Prompt:
Say how many lines in the entries contain "jobid", giving only the number.

Records provided:
'''

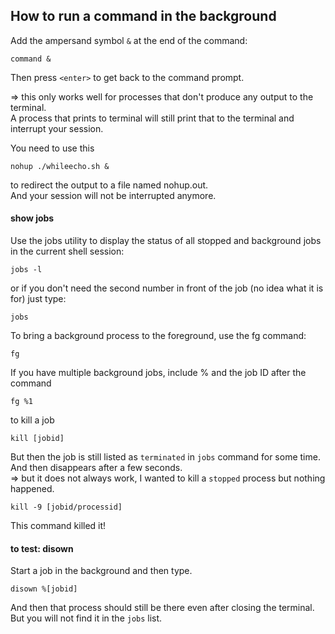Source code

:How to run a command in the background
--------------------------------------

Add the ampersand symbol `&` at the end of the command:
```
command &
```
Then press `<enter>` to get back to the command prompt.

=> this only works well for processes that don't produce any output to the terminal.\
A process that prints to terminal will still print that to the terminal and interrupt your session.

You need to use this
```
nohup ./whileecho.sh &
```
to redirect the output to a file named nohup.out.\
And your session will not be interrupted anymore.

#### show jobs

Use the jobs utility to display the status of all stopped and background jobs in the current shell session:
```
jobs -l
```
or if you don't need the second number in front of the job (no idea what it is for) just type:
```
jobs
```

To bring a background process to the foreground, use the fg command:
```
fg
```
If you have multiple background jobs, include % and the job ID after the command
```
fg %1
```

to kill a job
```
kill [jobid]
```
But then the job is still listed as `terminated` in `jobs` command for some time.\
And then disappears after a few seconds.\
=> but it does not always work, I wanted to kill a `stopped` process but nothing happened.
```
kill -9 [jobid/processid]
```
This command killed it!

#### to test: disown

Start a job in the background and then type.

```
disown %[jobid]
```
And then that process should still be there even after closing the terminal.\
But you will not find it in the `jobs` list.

'''
'''

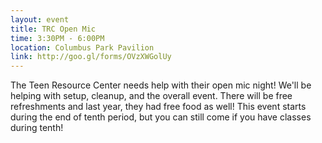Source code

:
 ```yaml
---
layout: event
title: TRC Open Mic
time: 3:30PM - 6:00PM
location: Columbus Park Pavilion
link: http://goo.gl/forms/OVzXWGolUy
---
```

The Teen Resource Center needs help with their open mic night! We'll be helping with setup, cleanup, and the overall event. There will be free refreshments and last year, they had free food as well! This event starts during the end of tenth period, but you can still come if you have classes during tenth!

'''
'''

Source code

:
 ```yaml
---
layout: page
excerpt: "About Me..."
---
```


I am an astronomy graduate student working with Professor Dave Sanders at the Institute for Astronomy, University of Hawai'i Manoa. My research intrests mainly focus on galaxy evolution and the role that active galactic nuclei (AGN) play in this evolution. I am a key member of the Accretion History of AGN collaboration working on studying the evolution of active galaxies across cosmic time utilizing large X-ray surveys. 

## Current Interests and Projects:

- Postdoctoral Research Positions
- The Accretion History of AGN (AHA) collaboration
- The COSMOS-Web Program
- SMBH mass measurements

'''

Answer to the problem:
3